Ein gutes Beispiel ist die Serie „Mesh Roaming": Auf den ersten Blick sieht man ein dichtes Liniengeflecht, das das Bild fast vollständig überzieht. Erst beim längeren Hinschauen entdeckt man darunter eine skizzenhafte Zeichnung – und in den vier Ecken kleine Bilder, die zwischen Kunstgeschichte, Memes und digitaler Gegenwartskunst pendeln. Es lohnt sich also definitiv stehen zu bleiben.


Politisch wird es bei „what is a man?": sieben Meter breit, aus 50 einzelnen Papierbögen zusammengesetzt, vollständig bedeckt mit einem seitenverkehrt geschriebenen Text. Die Vorlage: ein automatisch generiertes Transkript eines Interviews zwischen Andrew Tate und Tucker Carlson aus dem Jahr 2023. Die seitenverkehrte Schrift macht das Lesen bewusst mühsam und schafft damit genau den Abstand, den man braucht, um nachzudenken.


Dazu kommen die „Interface"-Werke „Wasser" und „Nizu": Landt nutzt hier Browserfenster und App-Oberflächen als Bildträger. Der Computerbildschirm wird zur Leinwand, die digitale Oberfläche zum Gemälde.



Eine Schnitzeljagd durch die Kunstgeschichte


Wer die Ausstellung besucht, merkt schnell: Man braucht Zeit. Die Werke fordern kein schnelles Drüberschauen, sondern ein neugieriges Entdecken. Hier ein Browserfenster, das sich als Landschaft entpuppt. Dort ein Meme-Format, das plötzlich kunsthistorische Tiefe bekommt. Wer genau hinschaut, findet versteckte Verweise auf berühmte Gemälde: ein Albrecht Dürer hier, Malewitschs Schwarzes Quadrat dort. Mittendrin ein Ausschnitt eines Computerspiels. Hier kann man eine richtige Schnitzeljagd machen und wer sie spielt, wird in jedem Raum der Ausstellung belohnt.

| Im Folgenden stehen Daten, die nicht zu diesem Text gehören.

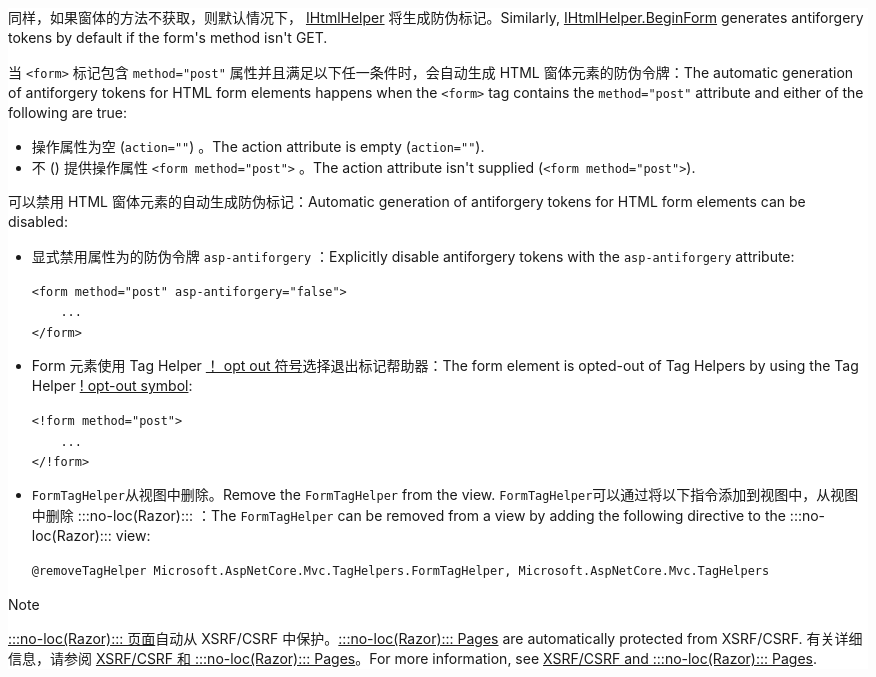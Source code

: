 <span data-ttu-id="8b6cd-178">同样，如果窗体的方法不获取，则默认情况下， [IHtmlHelper](/dotnet/api/microsoft.aspnetcore.mvc.rendering.ihtmlhelper.beginform) 将生成防伪标记。</span><span class="sxs-lookup"><span data-stu-id="8b6cd-178">Similarly, [IHtmlHelper.BeginForm](/dotnet/api/microsoft.aspnetcore.mvc.rendering.ihtmlhelper.beginform) generates antiforgery tokens by default if the form's method isn't GET.</span></span>

<span data-ttu-id="8b6cd-179">当 `<form>` 标记包含 `method="post"` 属性并且满足以下任一条件时，会自动生成 HTML 窗体元素的防伪令牌：</span><span class="sxs-lookup"><span data-stu-id="8b6cd-179">The automatic generation of antiforgery tokens for HTML form elements happens when the `<form>` tag contains the `method="post"` attribute and either of the following are true:</span></span>

* <span data-ttu-id="8b6cd-180">操作属性为空 (`action=""`) 。</span><span class="sxs-lookup"><span data-stu-id="8b6cd-180">The action attribute is empty (`action=""`).</span></span>
* <span data-ttu-id="8b6cd-181">不 () 提供操作属性 `<form method="post">` 。</span><span class="sxs-lookup"><span data-stu-id="8b6cd-181">The action attribute isn't supplied (`<form method="post">`).</span></span>

<span data-ttu-id="8b6cd-182">可以禁用 HTML 窗体元素的自动生成防伪标记：</span><span class="sxs-lookup"><span data-stu-id="8b6cd-182">Automatic generation of antiforgery tokens for HTML form elements can be disabled:</span></span>

* <span data-ttu-id="8b6cd-183">显式禁用属性为的防伪令牌 `asp-antiforgery` ：</span><span class="sxs-lookup"><span data-stu-id="8b6cd-183">Explicitly disable antiforgery tokens with the `asp-antiforgery` attribute:</span></span>

  ```cshtml
  <form method="post" asp-antiforgery="false">
      ...
  </form>
  ```

* <span data-ttu-id="8b6cd-184">Form 元素使用 Tag Helper [！ opt out 符号](xref:mvc/views/tag-helpers/intro#opt-out)选择退出标记帮助器：</span><span class="sxs-lookup"><span data-stu-id="8b6cd-184">The form element is opted-out of Tag Helpers by using the Tag Helper [! opt-out symbol](xref:mvc/views/tag-helpers/intro#opt-out):</span></span>

  ```cshtml
  <!form method="post">
      ...
  </!form>
  ```

* <span data-ttu-id="8b6cd-185">`FormTagHelper`从视图中删除。</span><span class="sxs-lookup"><span data-stu-id="8b6cd-185">Remove the `FormTagHelper` from the view.</span></span> <span data-ttu-id="8b6cd-186">`FormTagHelper`可以通过将以下指令添加到视图中，从视图中删除 :::no-loc(Razor)::: ：</span><span class="sxs-lookup"><span data-stu-id="8b6cd-186">The `FormTagHelper` can be removed from a view by adding the following directive to the :::no-loc(Razor)::: view:</span></span>

  ```cshtml
  @removeTagHelper Microsoft.AspNetCore.Mvc.TagHelpers.FormTagHelper, Microsoft.AspNetCore.Mvc.TagHelpers
  ```

> [!NOTE]
> <span data-ttu-id="8b6cd-187">[ :::no-loc(Razor)::: 页面](xref:razor-pages/index)自动从 XSRF/CSRF 中保护。</span><span class="sxs-lookup"><span data-stu-id="8b6cd-187">[:::no-loc(Razor)::: Pages](xref:razor-pages/index) are automatically protected from XSRF/CSRF.</span></span> <span data-ttu-id="8b6cd-188">有关详细信息，请参阅 [XSRF/CSRF 和 :::no-loc(Razor)::: Pages](xref:razor-pages/index#xsrf)。</span><span class="sxs-lookup"><span data-stu-id="8b6cd-188">For more information, see [XSRF/CSRF and :::no-loc(Razor)::: Pages](xref:razor-pages/index#xsrf).</span></span>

Aber warum taucht bei einem Künstler, der sich so intensiv mit Bildschirmen und Memes beschäftigt, plötzlich Albrecht Dürer auf? Vermutlich, weil genau das der Kern seiner Arbeit ist. Landt stellt flüchtige Internetphänomene – Memes, App-Icons, Google-Maps-Ansichten – neben Motive, die die Kunstgeschichte geprägt haben. Das eine verschwindet nach Sekunden aus unserem Feed, das andere hängt seit Jahrhunderten an Museumswänden. Was schauen wir eigentlich an – und wie lange? Erst wer stehen bleibt und genauer hinschaut, erkennt: Das ist kein abstraktes Muster – das ist Google Maps. Das ist kein dekoratives Detail – das ist ein Meme, sorgfältig abgezeichnet und neu erzählt. Was im Internet nur Sekunden überlebt, hängt hier auf Papier. Das Flüchtige wird dauerhaft. Und wir, die wir sonst im Sekundentakt durch Bilder scrollen, schauen plötzlich länger hin.



Der Förderpreis hat auch Tradition


Der Förderpreis der Kulturstiftung Öffentliche Oldenburg wird seit 24 Jahren vergeben, ist mit 8.000 Euro dotiert und wechselt jährlich zwischen Malerei, Fotografie und Skulptur. 2026 war die Malerei an der Reihe – und die Jury, der unter anderem Landesmuseums-Direktorin Dr. Anna Heinze und der Künstler Michael Ramsauer angehörten, entschied sich für eine Position, die so zwischen allen Stühlen sitzt wie kaum eine andere: Leinwand trifft Pixel, Kunstgeschichte trifft Meme.


Wer selbst jung ist und künstlerisch arbeitet: Der Preis ist eine echte Chance. Man bekommt nicht nur 8.000 Euro, sondern auch eine eigene Ausstellung im Dachgeschoss des Oldenburger Schlosses – mit allem Platz, den man braucht, um sich künstlerisch so richtig auszutoben. Die Vergangenheit hat gezeigt, dass der Preis genau das sucht: keine bequemen Positionen, sondern Neugier und Mut.


Und wer die Ausstellung noch nicht gesehen hat: unbedingt hingehen, Zeit mitbringen, genau hinschauen. Irgendwo steckt ein Dürer. Irgendwo ein Meme, das jemand abgezeichnet, übermalt und in einen neuen Zusammenhang gesetzt hat. Lohnt sich!